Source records
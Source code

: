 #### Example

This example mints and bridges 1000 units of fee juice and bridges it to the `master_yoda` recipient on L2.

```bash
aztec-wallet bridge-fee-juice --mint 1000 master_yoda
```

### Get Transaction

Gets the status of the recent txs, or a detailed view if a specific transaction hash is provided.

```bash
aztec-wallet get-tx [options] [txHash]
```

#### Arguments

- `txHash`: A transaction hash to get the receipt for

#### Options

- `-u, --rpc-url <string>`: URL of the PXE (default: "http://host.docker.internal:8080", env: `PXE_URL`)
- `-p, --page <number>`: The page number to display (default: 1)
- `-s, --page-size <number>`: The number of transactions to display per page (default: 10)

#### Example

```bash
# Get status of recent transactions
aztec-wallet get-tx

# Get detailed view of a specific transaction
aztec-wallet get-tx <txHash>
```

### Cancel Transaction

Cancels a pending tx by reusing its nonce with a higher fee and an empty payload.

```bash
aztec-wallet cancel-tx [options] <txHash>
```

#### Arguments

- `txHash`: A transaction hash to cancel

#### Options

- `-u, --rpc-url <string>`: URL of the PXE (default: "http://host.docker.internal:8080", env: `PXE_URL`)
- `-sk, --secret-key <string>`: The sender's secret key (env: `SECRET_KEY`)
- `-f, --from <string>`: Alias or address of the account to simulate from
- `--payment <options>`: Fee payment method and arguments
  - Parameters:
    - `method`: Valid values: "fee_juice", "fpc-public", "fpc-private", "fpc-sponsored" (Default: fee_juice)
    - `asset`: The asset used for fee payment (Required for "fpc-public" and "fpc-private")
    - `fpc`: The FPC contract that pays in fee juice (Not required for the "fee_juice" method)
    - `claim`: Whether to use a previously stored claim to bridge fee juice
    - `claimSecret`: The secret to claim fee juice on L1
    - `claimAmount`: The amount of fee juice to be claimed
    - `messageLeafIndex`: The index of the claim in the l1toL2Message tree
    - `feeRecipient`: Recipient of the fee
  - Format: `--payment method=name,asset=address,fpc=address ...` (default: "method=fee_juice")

--

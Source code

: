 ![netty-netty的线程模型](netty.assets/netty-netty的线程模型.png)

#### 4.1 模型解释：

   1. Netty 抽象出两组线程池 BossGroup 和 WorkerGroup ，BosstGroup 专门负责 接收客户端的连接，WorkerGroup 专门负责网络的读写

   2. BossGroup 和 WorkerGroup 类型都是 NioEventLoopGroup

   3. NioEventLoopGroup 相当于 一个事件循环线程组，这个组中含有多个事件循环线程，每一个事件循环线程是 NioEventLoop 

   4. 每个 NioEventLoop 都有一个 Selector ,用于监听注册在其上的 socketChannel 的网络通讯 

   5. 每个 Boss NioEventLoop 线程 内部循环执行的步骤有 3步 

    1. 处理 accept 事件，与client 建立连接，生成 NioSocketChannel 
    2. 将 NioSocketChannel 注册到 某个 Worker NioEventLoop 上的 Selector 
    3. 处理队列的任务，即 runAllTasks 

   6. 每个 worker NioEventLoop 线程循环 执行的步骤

__WHAT YOU HAVE TO DO__
Which lines above contain the word "txHash"? Copy all of them.

__ANSWER FOR THE TASK__
aztec-wallet get-tx [options] [txHash]
- `txHash`: A transaction hash to get the receipt for
aztec-wallet get-tx <txHash>
aztec-wallet cancel-tx [options] <txHash>
- `txHash`: A transaction hash to cancel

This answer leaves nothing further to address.